During a trial, jury consultants are broadly accepted.  Why is there not a similar receptivity to arbitration consultants?  They can help an adocate and her client through sticky problems such as putitive class treatment, limits of discovery, seeking information from parties who are not signatories of the arbitration agreement, and other issues that are unique to the arbitration process. 

A consultant who is familiar with members of the arbitration panel can also offer invaluable advice on tactical matters.  Would this panel welcome an argument stated this way or that?  Would the proffer of this evidence, or that brief, be received favorably?  How can a point be presented to avoid (or, if sought, to provoke) an emotional response from the panel? 
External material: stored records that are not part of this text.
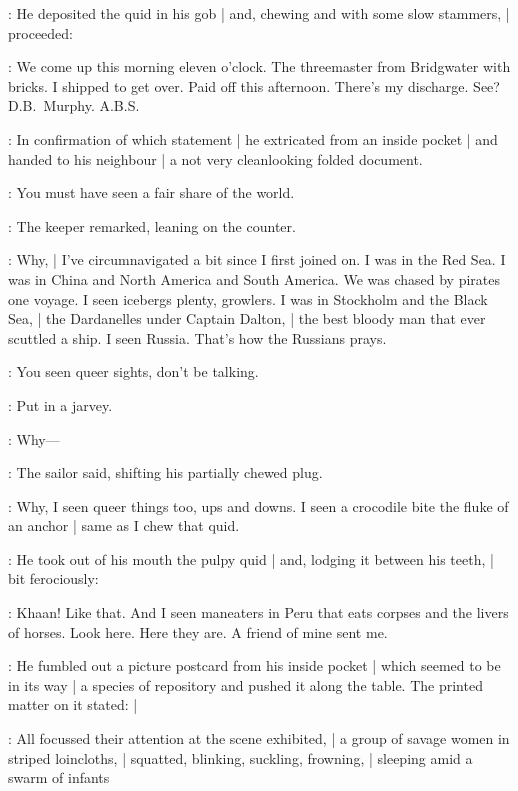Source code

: :
He deposited the quid in his gob |
and, chewing and with some slow stammers, |
proceeded:

\Murphy:
We come up this morning eleven o'clock.
The threemaster  from Bridgwater with bricks.
I shipped to get over.
Paid off this afternoon.
There's my discharge.
See?
D.B.~Murphy. A.B.S.

:
In confirmation of which statement |
he extricated from an inside pocket |
and handed to his neighbour |
a not very cleanlooking folded document.

\SkinTheGoat:
You must have seen a fair share of the world.

:
The keeper remarked, leaning on the counter.

\Murphy:
Why, |
I've circumnavigated a bit since I first joined on.
I was in the Red Sea.
I was in China and North America and South America.
We was chased by pirates one voyage.
I seen icebergs plenty, growlers.
I was in Stockholm and the Black Sea, |
the Dardanelles under Captain Dalton, |
the best bloody man that ever scuttled a ship.
I seen Russia.
That's how the Russians prays.

\Campbell:
You seen queer sights, don't be talking.

:
Put in a jarvey.

\Murphy:
Why---

:
The sailor said, shifting his partially chewed plug.

\Murphy:
Why, I seen queer things too, ups and downs.
I seen a crocodile bite the fluke of an anchor |
same as I chew that quid.

:
He took out of his mouth the pulpy quid |
and, lodging it between his teeth, |
bit ferociously:

\Murphy:
Khaan! Like that.
And I seen maneaters in Peru that eats corpses and the livers of horses.
Look here.
Here they are. A friend of mine sent me.

:
He fumbled out a picture postcard from his inside pocket |
which seemed to be in its way |
a species of repository and pushed it along the table.
The printed matter on it stated: |

:
All focussed their attention at the scene exhibited, |
a group of savage women in striped loincloths, |
squatted, blinking, suckling, frowning, |
sleeping amid a swarm of infants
How can the proceeding be conducted to minimize (or maximize) the likelihood of establishing grounds for vacatur?  When does an advocate press a panel and when does she defer?  How should the panel be selected in the first instance?  What information should be sought, and what questions should be posed, in pre-selection interviews of prospective arbitrators?  How does one prepare for and conduct case management conferences, including seeking protective orders and other matters of unique importance to the client?

Rothman terms the arbitration consultant “a second set of neurons.”  That is to say, it reflects not at all on the competency of counsel to engage on the team a consultant whose experience and instincts are a complement to — not a substitute for — counsel’s own.  Taking a collaborative posture with counsel and client, the consultant enables counsel to take advantage of the flexibility that characterizes the arbitration proceeding, to yield both the legal and business result that the client seeks, and also to create an environment condusive to negotiation with the counterparty towards mutual business gains.

Nor are consultants suitable only in “bet the company” arbitrations.  A consultant can offer insight into how to “streamline” a case, how to respond to “scorched-eath” discovery demands, and how to get the best outcome for the least financial outlay.  Having a second, arbitration-specific, pair of eyes review critical pleadings and briefs may result not only in heightened probability of success, but also in substantial savings of money.  This is particularly true where the consultant has served with one or more panel members in the past.

Deborah Rothman has raised an interesting prospect, and I will be curious to learn whether the bar picks up on it.